# All Those Plastic Bottles!!! - Restricted



## Wanderer (Jun 16, 2007)

Well no more or hopefully less in Bundanoon in NSW southcoast hinterland.
NSW town launches world-first bottle ban

Some great moves by the town re:
. Water Stations and Reuseable Bundy bottles
[Maybe a double winner for the town there if you have to buy them!]
. Chilled Water free in stores.

Great to see something practical being done to control fantastic plastic nightmares for the manufacturing and landfill resources consumed not to mention the pollution of landscapes, waterways and seas/oceans and their shores.


----------



## mr.brightside (Oct 22, 2009)

Its nice to hear that some people are really serious about making a change in favor for our environment. I just hope in the upcoming years the world will follow the good example of a town in NSW (Bundanoon)


----------



## dexternicholson (Oct 23, 2009)

That's good! I'm in favor on banning plastic bottle to save mother nature and to protect our ozone layer for which we are experiencing climate change (global warming). Of course there are some people don't have discipline by throwing plastic bottles anywhere even without trash cans.


----------



## mr.brightside (Oct 22, 2009)

Me and my family had a nice holidays and I noticed that there's more plastic bottles in every celebrations every year than any fireworks display all through out the year. I just hope more and more people knows hoe to properly dispose those plastic bottles.


----------



## byron (Jan 3, 2010)

how will it work though, we need the bottles sometimes


----------



## Wanderer (Jun 16, 2007)

The town [ as tiny start at that] has voted to boycott the normal bottled water supplies Byron


> Free water stations on the main street and school were turned on for the first time, while `Bundy-on-Tap' reusable bottles went on sale across the town.
> 
> The four water stations will be open 24 hours a day.
> 
> Free chilled water will also be available in the town's stores.
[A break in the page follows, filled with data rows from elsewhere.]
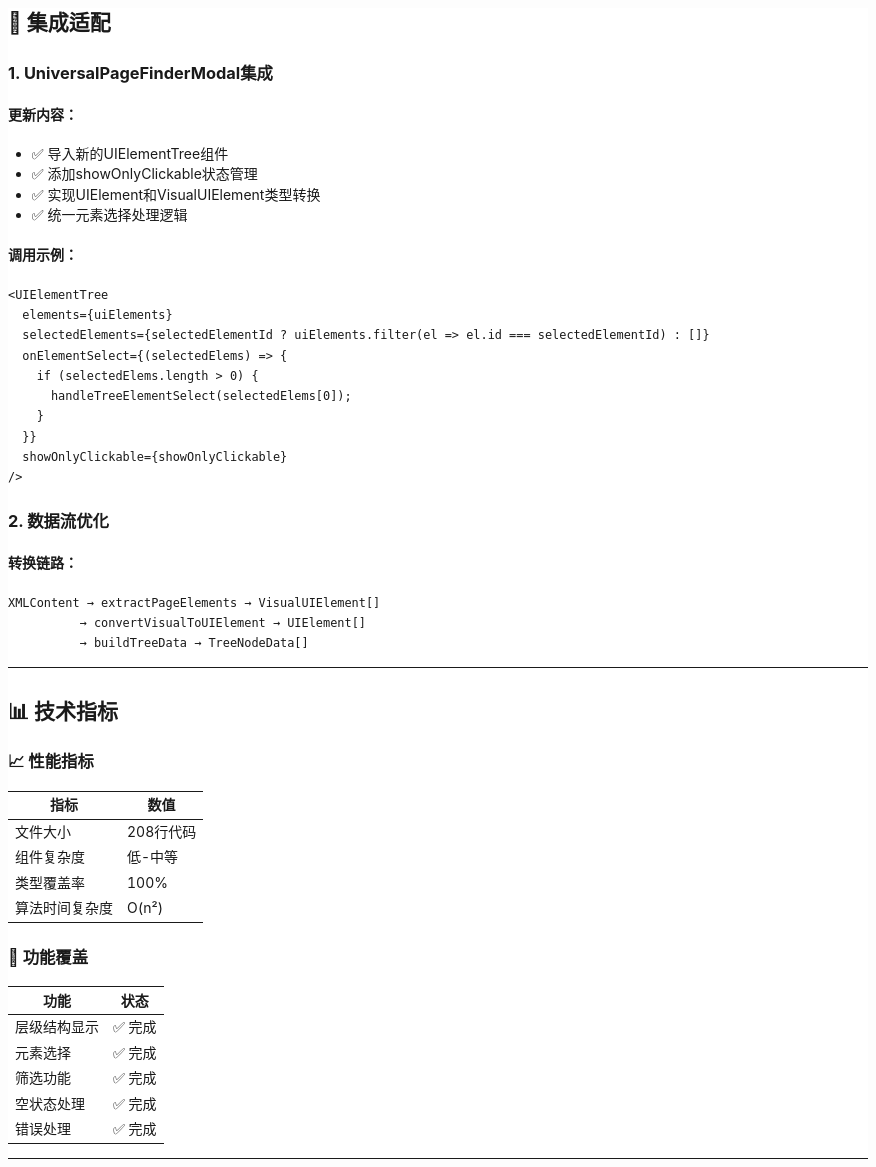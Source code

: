 
## 🔧 集成适配

### 1. **UniversalPageFinderModal集成**

#### 更新内容：
- ✅ 导入新的UIElementTree组件
- ✅ 添加showOnlyClickable状态管理
- ✅ 实现UIElement和VisualUIElement类型转换
- ✅ 统一元素选择处理逻辑

#### 调用示例：
```tsx
<UIElementTree
  elements={uiElements}
  selectedElements={selectedElementId ? uiElements.filter(el => el.id === selectedElementId) : []}
  onElementSelect={(selectedElems) => {
    if (selectedElems.length > 0) {
      handleTreeElementSelect(selectedElems[0]);
    }
  }}
  showOnlyClickable={showOnlyClickable}
/>
```

### 2. **数据流优化**

#### 转换链路：
```
XMLContent → extractPageElements → VisualUIElement[] 
          → convertVisualToUIElement → UIElement[] 
          → buildTreeData → TreeNodeData[]
```

---

## 📊 技术指标

### 📈 **性能指标**
| 指标 | 数值 |
|------|------|
| 文件大小 | 208行代码 |
| 组件复杂度 | 低-中等 |
| 类型覆盖率 | 100% |
| 算法时间复杂度 | O(n²) |

### 🎯 **功能覆盖**
| 功能 | 状态 |
|------|------|
| 层级结构显示 | ✅ 完成 |
| 元素选择 | ✅ 完成 |
| 筛选功能 | ✅ 完成 |
| 空状态处理 | ✅ 完成 |
| 错误处理 | ✅ 完成 |

---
I suppose you can also do what many do and that's refill existing plastic bottles [ for a few times at least before the algae/bacteria/fungus becomes too noticeable].


----------



## martina_green (Mar 3, 2010)

I think it's a great start! We can't save the world in 1 day! So let's do it step by step and (I hope) it will work.
My new fave page is Green Times - Online Eco Friendly Journal, News and Directory . They give so many informations from A to Z about making our world and life greener. I love it


----------



## Afterhourcourier (Apr 13, 2010)

Its really a positive change. And I think mother earth will be us for ever.


----------



## alvin19 (Jan 4, 2011)

we must support this act... we should be more responsible in all the things we were doing because we are the one's affected whenever mother nature is being abused.. its one way to start changing for the better, giving love and respect to mother nature is one of the best gifts we can teach and offer to the next generations for our grand daughters and grand sons.. lets act as one for loving and caring for mother nature...


----------



## vicshepardnrs (Feb 20, 2011)

Plastic is the slow killer of this environment and in turn human kind.
________
Vic


----------